Freedom's Dance
"Flamenco is not just a style of music. There is a philosophy behind flamenco,” says Rebeca Sanchez Gallego.
According to this philosophy the three core requirements to live a “good” life are freedom, health and sharing.
This is the basis of a performance developed by Rebeca that will be brought to the Town Hall Arts Centre in the coming weeks. Her talents as a singer and dancer have seen her grace the stage of the National Concert Hall in Dublin accompanied by the RTÉ National Symphony Orchestra. Conducted by fellow Spaniard, Jaime Martín, the entire event was broadcast live on Lyric FM.
“If you miss one of these three things: your freedom, your health or your sharing - that’s when your life could be completely destroyed very easily,” asserts Rebeca.
She recalls the collective trauma of Lockdown when these three limbs of the flamenco philosophy were thrown out of step.
“All of us, we lost our freedom and people decided to make up crazy things and paranoia. A lot of people lost their health and a lot of people lost the ability to share. And what happened with all of us? Everyone was destroyed in many different ways, because these are the three legs to be settled in this earth,” she says with a stamp of her heel on the floor as if to confirm we are on this earth.
We are chatting upstairs in the Town Hall Arts Centre Cavan and rain is teeming down on the grey streets outside.
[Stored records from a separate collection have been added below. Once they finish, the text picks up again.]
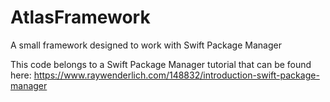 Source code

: # AtlasFramework
A small framework designed to work with Swift Package Manager

This code belongs to a Swift Package Manager tutorial that can be found here:
https://www.raywenderlich.com/148832/introduction-swift-package-manager
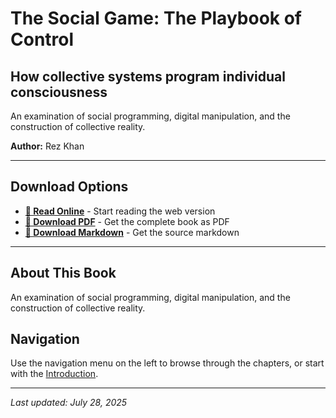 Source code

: # The Social Game: The Playbook of Control

## How collective systems program individual consciousness

An examination of social programming, digital manipulation, and the construction of collective reality.

**Author:** Rez Khan

---

## Download Options

- **[📖 Read Online](the-social-game-the-playbook-of-control.md)** - Start reading the web version
- **[📄 Download PDF](downloads/10_The_Social_Game.pdf)** - Get the complete book as PDF
- **[📝 Download Markdown](downloads/10_The_Social_Game.md)** - Get the source markdown

---

## About This Book

An examination of social programming, digital manipulation, and the construction of collective reality.

## Navigation

Use the navigation menu on the left to browse through the chapters, or start with the [Introduction](the-social-game-the-playbook-of-control.md).

---

*Last updated: July 28, 2025*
Rebeca’s wrapped up in an enormous woollen jumper a far cry from the traditional red dress in which she performs, and yet somehow her confident, upright posture sings out she’s an accomplished dancer.
Asked what on earth she’s doing in this saturated isle when she could be in her sun-drenched homeland of Seville, she says she is asked this a lot.Having moved first to Dublin without any English, she fell in love with Ireland. A recommendation from a Breffni colleague persuaded her to relocate to Cavan.
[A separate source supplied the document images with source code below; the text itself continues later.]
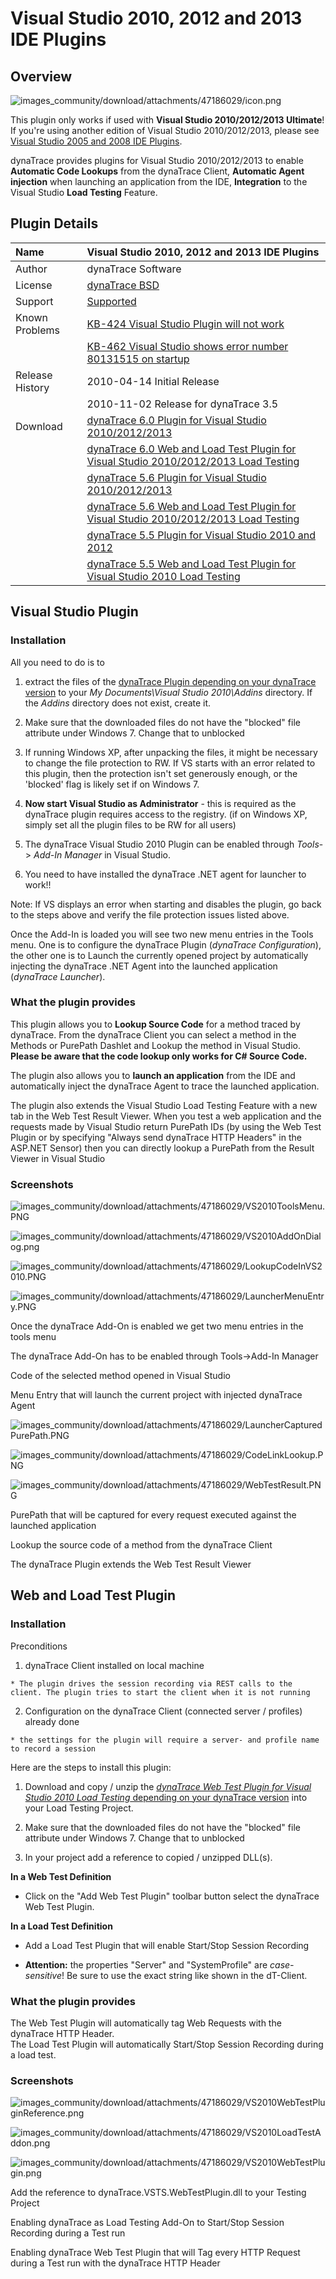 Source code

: # Visual Studio 2010, 2012 and 2013 IDE Plugins

## Overview

![images_community/download/attachments/47186029/icon.png](images_community/download/attachments/47186029/icon.png)

This plugin only works if used with **Visual Studio 2010/2012/2013 Ultimate**! If you're using another edition of Visual Studio 2010/2012/2013, please see [Visual Studio 2005 and 2008 IDE
Plugins](https://community/display/DL/Visual+Studio+2005+and+2008+IDE+Plugins).

dynaTrace provides plugins for Visual Studio 2010/2012/2013 to enable **Automatic Code Lookups** from the dynaTrace Client, **Automatic Agent injection** when launching an application from the IDE,
**Integration** to the Visual Studio **Load Testing** Feature.

## Plugin Details

| Name | Visual Studio 2010, 2012 and 2013 IDE Plugins
| :--- | :---
| Author |dynaTrace Software
| License | [dynaTrace BSD](dynaTraceBSD.txt)
| Support | [Supported](https://community.compuwareapm.com/community/display/DL/Support+Levels)
| Known Problems | [KB-424 Visual Studio Plugin will not work](https:///community.compuwareapm.com/community/display/KB/KB-424+Visual+Studio+Plugin+will+not+work)  
| | [KB-462 Visual Studio shows error number 80131515 on startup](https://community.dynatrace.com/community/display/KB/KB-462+Visual+Studio+shows+error+number+80131515+on+startup+when+Add-in+is+activated)
| Release History | 2010-04-14 Initial Release
| | 2010-11-02 Release for dynaTrace 3.5
| Download | [dynaTrace 6.0 Plugin for Visual Studio 2010/2012/2013](CodeLinkVS2010.dt60.zip)
| |  [dynaTrace 6.0 Web and Load Test Plugin for Visual Studio 2010/2012/2013 Load Testing](dynatrace-vsts.plugin.2010-6.0.0.6733.zip)
| | [dynaTrace 5.6 Plugin for Visual Studio 2010/2012/2013](CodeLinkVS2010.dt56.zip)
| | [dynaTrace 5.6 Web and Load Test Plugin for Visual Studio 2010/2012/2013 Load Testing](dynatrace-vsts.plugin.2010-5.6.0.5713.zip)
| | [dynaTrace 5.5 Plugin for Visual Studio 2010 and 2012](CodeLinkVS2010.dt55.zip)
| | [dynaTrace 5.5 Web and Load Test Plugin for Visual Studio 2010 Load Testing](dynatrace-vsts.plugin.2010-5.5.0.5226.zip)

## Visual Studio Plugin

### Installation

All you need to do is to

  1. extract the files of the [dynaTrace Plugin depending on your dynaTrace version](Visual_Studio_2010,_2012_and_2013_IDE_Plugins.html#47186029_VisualStudio2010%2C2012and2013IDEPlugins-plugindetails) to your _My Documents\Visual Studio 2010\Addins_ directory. If the _Addins_ directory does not exist, create it. 

  2. Make sure that the downloaded files do not have the "blocked" file attribute under Windows 7. Change that to unblocked 

  3. If running Windows XP, after unpacking the files, it might be necessary to change the file protection to RW. If VS starts with an error related to this plugin, then the protection isn't set generously enough, or the 'blocked' flag is likely set if on Windows 7. 

  4. **Now start Visual Studio as Administrator** \- this is required as the dynaTrace plugin requires access to the registry. (if on Windows XP, simply set all the plugin files to be RW for all users) 

  5. The dynaTrace Visual Studio 2010 Plugin can be enabled through _Tools_-> _Add-In Manager_ in Visual Studio. 

  6. You need to have installed the dynaTrace .NET agent for launcher to work!! 

Note: If VS displays an error when starting and disables the plugin, go back to the steps above and verify the file protection issues listed above.

Once the Add-In is loaded you will see two new menu entries in the Tools menu. One is to configure the dynaTrace Plugin (_dynaTrace Configuration_), the other one is to Launch the currently opened
project by automatically injecting the dynaTrace .NET Agent into the launched application (_dynaTrace Launcher_).

### What the plugin provides

This plugin allows you to **Lookup Source Code** for a method traced by dynaTrace. From the dynaTrace Client you can select a method in the Methods or PurePath Dashlet and Lookup the method in Visual
Studio. **Please be aware that the code lookup only works for C# Source Code.**

The plugin also allows you to **launch an application** from the IDE and automatically inject the dynaTrace Agent to trace the launched application.

The plugin also extends the Visual Studio Load Testing Feature with a new tab in the Web Test Result Viewer. When you test a web application and the requests made by Visual Studio return PurePath IDs
(by using the Web Test Plugin or by specifying "Always send dynaTrace HTTP Headers" in the ASP.NET Sensor) then you can directly lookup a PurePath from the Result Viewer in Visual Studio

### Screenshots

![images_community/download/attachments/47186029/VS2010ToolsMenu.PNG](images_community/download/attachments/47186029/VS2010ToolsMenu.PNG)

![images_community/download/attachments/47186029/VS2010AddOnDialog.png](images_community/download/attachments/47186029/VS2010AddOnDialog.png)

![images_community/download/attachments/47186029/LookupCodeInVS2010.PNG](images_community/download/attachments/47186029/LookupCodeInVS2010.PNG)

![images_community/download/attachments/47186029/LauncherMenuEntry.PNG](images_community/download/attachments/47186029/LauncherMenuEntry.PNG)

Once the dynaTrace Add-On is enabled we get two menu entries in the tools menu

The dynaTrace Add-On has to be enabled through Tools->Add-In Manager

Code of the selected method opened in Visual Studio

Menu Entry that will launch the current project with injected dynaTrace Agent

![images_community/download/attachments/47186029/LauncherCapturedPurePath.PNG](images_community/download/attachments/47186029/LauncherCapturedPurePath.PNG)

![images_community/download/attachments/47186029/CodeLinkLookup.PNG](images_community/download/attachments/47186029/CodeLinkLookup.PNG)

![images_community/download/attachments/47186029/WebTestResult.PNG](images_community/download/attachments/47186029/WebTestResult.PNG)

PurePath that will be captured for every request executed against the launched application

Lookup the source code of a method from the dynaTrace Client

The dynaTrace Plugin extends the Web Test Result Viewer

## Web and Load Test Plugin

### Installation

Preconditions

  1. dynaTrace Client installed on local machine 

    * The plugin drives the session recording via REST calls to the client. The plugin tries to start the client when it is not running 

  2. Configuration on the dynaTrace Client (connected server / profiles) already done 

    * the settings for the plugin will require a server- and profile name to record a session 

Here are the steps to install this plugin:

  1. Download and copy / unzip the [ _dynaTrace Web Test Plugin for Visual Studio 2010 Load Testing_ depending on your dynaTrace version](Visual_Studio_2010,_2012_and_2013_IDE_Plugins.html#47186029_VisualStudio2010%2C2012and2013IDEPlugins-plugindetails) into your Load Testing Project. 

  2. Make sure that the downloaded files do not have the "blocked" file attribute under Windows 7. Change that to unblocked 

  3. In your project add a reference to copied / unzipped DLL(s). 

**In a Web Test Definition**

  * Click on the "Add Web Test Plugin" toolbar button select the dynaTrace Web Test Plugin. 

**In a Load Test Definition**

  * Add a Load Test Plugin that will enable Start/Stop Session Recording 

  * **Attention:** the properties "Server" and "SystemProfile" are _case-sensitive_! Be sure to use the exact string like shown in the dT-Client. 

### What the plugin provides

The Web Test Plugin will automatically tag Web Requests with the dynaTrace HTTP Header.  
The Load Test Plugin will automatically Start/Stop Session Recording during a load test.

### Screenshots

![images_community/download/attachments/47186029/VS2010WebTestPluginReference.png](images_community/download/attachments/47186029/VS2010WebTestPluginReference.png)

![images_community/download/attachments/47186029/VS2010LoadTestAddon.png](images_community/download/attachments/47186029/VS2010LoadTestAddon.png)

![images_community/download/attachments/47186029/VS2010WebTestPlugin.png](images_community/download/attachments/47186029/VS2010WebTestPlugin.png)

Add the reference to dynaTrace.VSTS.WebTestPlugin.dll to your Testing Project

Enabling dynaTrace as Load Testing Add-On to Start/Stop Session Recording during a Test run

Enabling dynaTrace Web Test Plugin that will Tag every HTTP Request during a Test run with the dynaTrace HTTP Header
It offers everything Rebeca and her family could want: enough space to keep a horse, and a place to continue her caring work with “my grannies” in a nursing home. She credits reading to her grannies after work for helping to learn English.
“Because I live in Cavan, I would love to develop my work in Cavan and also to show all the talent we have here,” she says.
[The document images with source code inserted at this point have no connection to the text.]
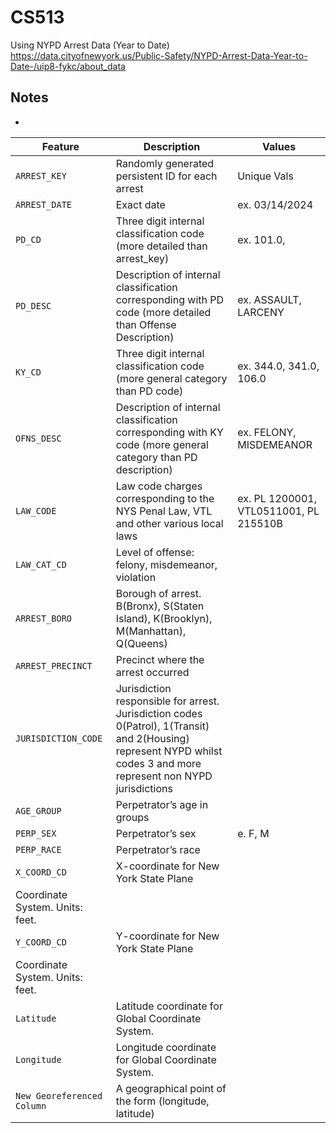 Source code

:# CS513
Using NYPD Arrest Data (Year to Date)
https://data.cityofnewyork.us/Public-Safety/NYPD-Arrest-Data-Year-to-Date-/uip8-fykc/about_data

## Notes
- 

| Feature | Description | Values |
| --- | --- | --- |
| `ARREST_KEY` | Randomly generated persistent ID for each arrest | Unique Vals |
| `ARREST_DATE` | Exact date | ex. 03/14/2024 | 
| `PD_CD` | Three digit internal classification code (more detailed than arrest_key) | ex. 101.0, 
| `PD_DESC` | Description of internal classification corresponding with PD code (more detailed than Offense Description) | ex. ASSAULT, LARCENY |
| `KY_CD` | Three digit internal classification code (more general category than PD code) | ex. 344.0, 341.0, 106.0|
| `OFNS_DESC` | Description of internal classification corresponding with KY code (more general category than PD description) | ex. FELONY, MISDEMEANOR |
| `LAW_CODE` | Law code charges corresponding to the NYS Penal Law, VTL and other various local laws | ex. PL 1200001, VTL0511001, PL 215510B|
| `LAW_CAT_CD` | Level of offense: felony, misdemeanor, violation |
| `ARREST_BORO` | Borough of arrest. B(Bronx), S(Staten Island), K(Brooklyn), M(Manhattan), Q(Queens) |
| `ARREST_PRECINCT` | Precinct where the arrest occurred |
| `JURISDICTION_CODE` | Jurisdiction responsible for arrest. Jurisdiction codes 0(Patrol), 1(Transit) and 2(Housing) represent NYPD whilst codes 3 and more represent non NYPD jurisdictions |
| `AGE_GROUP` | Perpetrator’s age in groups |
| `PERP_SEX` | Perpetrator’s sex |e. F, M |
| `PERP_RACE` | Perpetrator’s race |
| `X_COORD_CD` | X-coordinate for New York State Plane 
Coordinate System. Units: feet. |
| `Y_COORD_CD` | Y-coordinate for New York State Plane 
Coordinate System. Units: feet.|
| `Latitude` | Latitude coordinate for Global Coordinate System. |
| `Longitude` | Longitude coordinate for Global Coordinate System. |
| `New Georeferenced Column` | A geographical point of the form (longitude, latitude) |


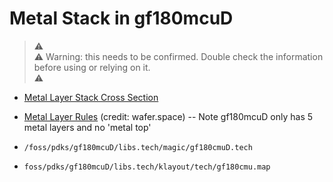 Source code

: 
# Metal Stack in gf180mcuD

> ⚠️ <br>
> ⚠️ Warning: this needs to be confirmed. Double check the information before using or relying on it. <br>
> ⚠️ 

- [Metal Layer Stack Cross Section](https://gf180mcu-pdk.readthedocs.io/en/latest/analog/layout/inter_specs/inter_specs_3_22.html#)

- [Metal Layer Rules](https://docs.google.com/document/d/1ChH15kBK8iTl4yFJFgCrogKB7MXRZ5qC3BikpRQcxYE/edit?pli=1&tab=t.0#heading=h.7kzgkq1wwsal) (credit: wafer.space) -- Note gf180mcuD only has 5 metal layers and no 'metal top' 


 
 - `/foss/pdks/gf180mcuD/libs.tech/magic/gf180cmuD.tech`

 - `foss/pdks/gf180mcuD/libs.tech/klayout/tech/gf180cmu.map`


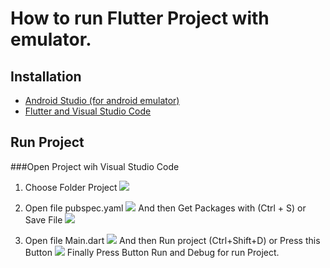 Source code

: # How to run Flutter Project with emulator.

## Installation

 * [Android Studio (for android emulator)](https://docs.google.com/document/d/1_qzvUiRP5RKs-x7aZD4HdIdvmSSr589itzM4qHf9wa8/edit)
 * [Flutter and Visual Studio Code](https://docs.google.com/document/d/1Fad3Vk2Yk8l7BGbnoqSXMSDvmHTdKolhWfaZkmRB9_Y/edit)
 
## Run Project

###Open Project wih Visual Studio Code

 1. Choose Folder Project
 ![](https://s3-ap-southeast-1.amazonaws.com/img-in-th/c495e55c97d565c8fda16ba2d9cdf1b5.png)
 
 2. Open file pubspec.yaml
 ![](https://s3-ap-southeast-1.amazonaws.com/img-in-th/910c65038744f9da4dee7262987d115b.png)
 And then Get Packages with (Ctrl + S) or Save File
 ![](https://s3-ap-southeast-1.amazonaws.com/img-in-th/703a14b67d617f0e12226ef5d988ca73.png)
 
3. Open file Main.dart
![](https://s3-ap-southeast-1.amazonaws.com/img-in-th/ad98b48c6bc6c6c948e78950af62e329.png)
And then Run project (Ctrl+Shift+D) or Press this Button
![](https://s3-ap-southeast-1.amazonaws.com/img-in-th/f4966b27a409c291ed764dc50740f325.png)
Finally Press Button Run and Debug for run Project.
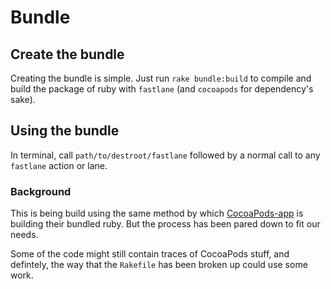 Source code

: # Bundle
## Create the bundle
Creating the bundle is simple. Just run `rake bundle:build` to compile and build the package of ruby with `fastlane` (and `cocoapods` for dependency's sake).

## Using the bundle
In terminal, call `path/to/destroot/fastlane` followed by a normal call to any `fastlane` action or lane.

### Background
This is being build using the same method by which [CocoaPods-app](https://github.com/CocoaPods/CocoaPods-app) is building their bundled ruby. But the process has been pared down to fit our needs.

Some of the code might still contain traces of CocoaPods stuff, and defintely, the way that the `Rakefile` has been broken up could use some work. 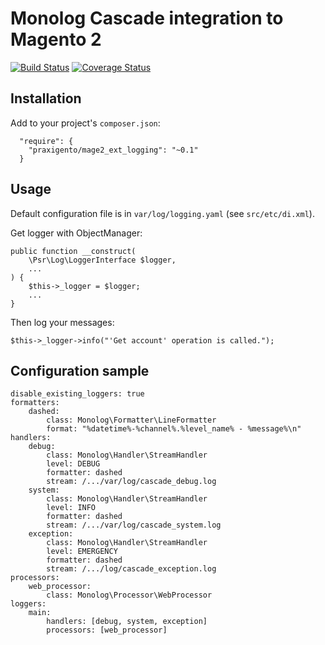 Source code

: # Monolog Cascade integration to Magento 2

[![Build Status](https://travis-ci.org/praxigento/mage2_ext_logging.svg)](https://travis-ci.org/praxigento/mage2_ext_logging/)
[![Coverage Status](https://coveralls.io/repos/praxigento/mage2_ext_logging/badge.svg?branch=master&service=github)](https://coveralls.io/github/praxigento/mage2_ext_logging?branch=master)


## Installation

Add to your project's `composer.json`:

      "require": {
        "praxigento/mage2_ext_logging": "~0.1"
      }

## Usage

Default configuration file is in `var/log/logging.yaml` (see `src/etc/di.xml`).

Get logger with ObjectManager:

    public function __construct(
        \Psr\Log\LoggerInterface $logger,
        ...
    ) {
        $this->_logger = $logger;
        ...
    }

Then log your messages:

    $this->_logger->info("'Get account' operation is called.");


## Configuration sample

    disable_existing_loggers: true
    formatters:
        dashed:
            class: Monolog\Formatter\LineFormatter
            format: "%datetime%-%channel%.%level_name% - %message%\n"
    handlers:
        debug:
            class: Monolog\Handler\StreamHandler
            level: DEBUG
            formatter: dashed
            stream: /.../var/log/cascade_debug.log
        system:
            class: Monolog\Handler\StreamHandler
            level: INFO
            formatter: dashed
            stream: /.../var/log/cascade_system.log
        exception:
            class: Monolog\Handler\StreamHandler
            level: EMERGENCY
            formatter: dashed
            stream: /.../log/cascade_exception.log
    processors:
        web_processor:
            class: Monolog\Processor\WebProcessor
    loggers:
        main:
            handlers: [debug, system, exception]
            processors: [web_processor]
The talent for this show include violinist Rafal Szydlowski, Alan Darcy on percussion, dancers Aysha Treanor and Caitlin Gear, and Odhran O’Brien on sound. Guitar is the core instrument of flamenco and remarkably, Rebeca met her guitarist, Caleb Byrne while giving a workshop in Breifne College.
“One of the teachers said, ‘I would like to introduce you to one of the students - he likes flamenco’,” she recalls before getting the “biggest surprise” of meeting Caleb.
“He said, ‘I can play something for tangos’ - he started playing and I was just flipping out!
“He learned in the same way that the old flamenco people learned - by ear. That’s amazing because it’s extremely difficult when you don’t have flamenco music surround you.”
Flamenco’s rich heritage will be explored in Rebeca’s show through the works of Spain’s great writer - Federico García Lorca. The poet was murdered during the Civil War. A pianist of note, Lorca made recordings of his own compositions, but also traditional songs. One such recording, Rebeca credits for rescuing a style of flamenco which was on the brink of disappearing.
In her home province of Andulcia the Arab heritage of the area is still visible, in the architecture, the food, and especially in their music.
“For 800 years we were Arabic. Our song, our rhythms, our movements come from all this Arabic society.”
Under the ‘Reconquista’ of the 13th Century, successive Castillian rulers sought to extinguish Arabic culture. That seems to have only fed the desire and need for flamenco.
“For the people that stayed they lost absolutely everything. They lost their freedom, they lost their family, the material things and the non-material things.
“We transform all this pain into the flamenco step by step. This is how flamenco was born – it was born from the pain and from the way that the people lost their own language.”
Rebeca Sanchez Gallego performs ‘Freedom, Health and Sharing’ at Cavan Town Hall on Saturday, February 28 at 8pm. Tickets €15/ €20.